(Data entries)
————————
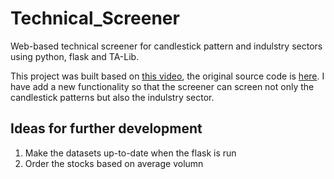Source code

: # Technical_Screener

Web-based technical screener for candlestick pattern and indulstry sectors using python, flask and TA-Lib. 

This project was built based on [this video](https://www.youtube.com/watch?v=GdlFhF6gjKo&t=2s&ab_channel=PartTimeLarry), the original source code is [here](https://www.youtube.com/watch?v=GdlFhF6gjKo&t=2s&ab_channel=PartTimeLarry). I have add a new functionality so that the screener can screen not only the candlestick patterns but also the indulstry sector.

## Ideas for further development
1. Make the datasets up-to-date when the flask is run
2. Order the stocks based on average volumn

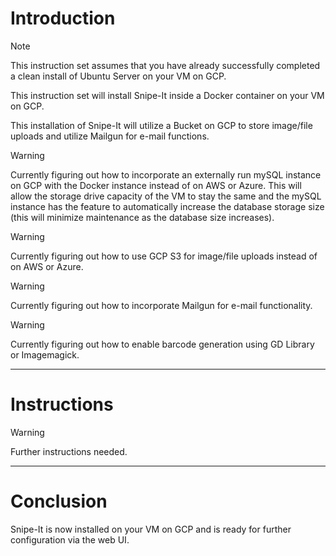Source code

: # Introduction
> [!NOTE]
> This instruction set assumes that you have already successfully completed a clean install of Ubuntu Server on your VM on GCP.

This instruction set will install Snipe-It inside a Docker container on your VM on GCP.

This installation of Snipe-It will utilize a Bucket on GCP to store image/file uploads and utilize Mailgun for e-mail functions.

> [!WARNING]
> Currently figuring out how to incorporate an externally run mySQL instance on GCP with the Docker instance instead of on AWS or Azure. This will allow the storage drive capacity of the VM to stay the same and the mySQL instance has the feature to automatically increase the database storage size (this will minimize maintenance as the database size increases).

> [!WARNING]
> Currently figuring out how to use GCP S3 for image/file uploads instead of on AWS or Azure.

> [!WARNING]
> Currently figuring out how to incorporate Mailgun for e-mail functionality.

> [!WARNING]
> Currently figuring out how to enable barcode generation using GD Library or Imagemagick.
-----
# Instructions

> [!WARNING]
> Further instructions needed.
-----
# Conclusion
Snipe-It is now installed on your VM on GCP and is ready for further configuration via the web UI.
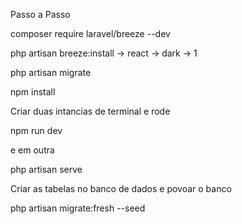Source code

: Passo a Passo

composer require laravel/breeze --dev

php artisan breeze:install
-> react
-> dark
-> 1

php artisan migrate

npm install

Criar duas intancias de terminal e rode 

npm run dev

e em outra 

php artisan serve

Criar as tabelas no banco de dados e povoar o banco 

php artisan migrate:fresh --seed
————————
# Problem
Write the number of data lines with "artisan", nothing else.

# Answer to the exercise
4